-- The task --
Be exact. Print each record as it stands.

+ + + +

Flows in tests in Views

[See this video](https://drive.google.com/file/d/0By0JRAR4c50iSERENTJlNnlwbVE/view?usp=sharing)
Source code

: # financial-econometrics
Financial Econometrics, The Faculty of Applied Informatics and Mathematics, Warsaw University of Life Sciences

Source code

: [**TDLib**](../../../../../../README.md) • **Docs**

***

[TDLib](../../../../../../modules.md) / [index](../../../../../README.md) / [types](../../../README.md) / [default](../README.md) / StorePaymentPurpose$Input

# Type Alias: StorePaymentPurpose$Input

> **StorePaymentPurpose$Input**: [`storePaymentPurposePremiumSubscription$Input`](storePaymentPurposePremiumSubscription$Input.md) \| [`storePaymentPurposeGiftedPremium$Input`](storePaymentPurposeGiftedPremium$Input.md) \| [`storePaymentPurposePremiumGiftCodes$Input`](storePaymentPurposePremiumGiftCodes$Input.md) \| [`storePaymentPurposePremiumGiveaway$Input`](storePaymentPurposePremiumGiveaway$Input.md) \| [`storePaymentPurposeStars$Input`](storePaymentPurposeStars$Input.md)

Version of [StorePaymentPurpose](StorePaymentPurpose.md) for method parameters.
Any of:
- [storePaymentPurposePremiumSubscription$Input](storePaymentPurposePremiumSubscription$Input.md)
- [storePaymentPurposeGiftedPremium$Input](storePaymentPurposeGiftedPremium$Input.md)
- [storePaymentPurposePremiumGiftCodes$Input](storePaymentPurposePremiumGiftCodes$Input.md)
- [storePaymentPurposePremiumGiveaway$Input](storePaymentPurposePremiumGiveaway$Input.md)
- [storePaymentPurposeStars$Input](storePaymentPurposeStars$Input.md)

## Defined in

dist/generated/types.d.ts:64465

+ + + +

-- Result of this task --
Flows in tests in Views

[See this video](https://drive.google.com/file/d/0By0JRAR4c50iSERENTJlNnlwbVE/view?usp=sharing)
Source code

: # financial-econometrics
Financial Econometrics, The Faculty of Applied Informatics and Mathematics, Warsaw University of Life Sciences

Source code

: [**TDLib**](../../../../../../README.md) • **Docs**

***

[TDLib](../../../../../../modules.md) / [index](../../../../../README.md) / [types](../../../README.md) / [default](../README.md) / StorePaymentPurpose$Input

# Type Alias: StorePaymentPurpose$Input

> **StorePaymentPurpose$Input**: [`storePaymentPurposePremiumSubscription$Input`](storePaymentPurposePremiumSubscription$Input.md) \| [`storePaymentPurposeGiftedPremium$Input`](storePaymentPurposeGiftedPremium$Input.md) \| [`storePaymentPurposePremiumGiftCodes$Input`](storePaymentPurposePremiumGiftCodes$Input.md) \| [`storePaymentPurposePremiumGiveaway$Input`](storePaymentPurposePremiumGiveaway$Input.md) \| [`storePaymentPurposeStars$Input`](storePaymentPurposeStars$Input.md)

Version of [StorePaymentPurpose](StorePaymentPurpose.md) for method parameters.
Any of:
- [storePaymentPurposePremiumSubscription$Input](storePaymentPurposePremiumSubscription$Input.md)
- [storePaymentPurposeGiftedPremium$Input](storePaymentPurposeGiftedPremium$Input.md)
- [storePaymentPurposePremiumGiftCodes$Input](storePaymentPurposePremiumGiftCodes$Input.md)
- [storePaymentPurposePremiumGiveaway$Input](storePaymentPurposePremiumGiveaway$Input.md)
- [storePaymentPurposeStars$Input](storePaymentPurposeStars$Input.md)

## Defined in

dist/generated/types.d.ts:64465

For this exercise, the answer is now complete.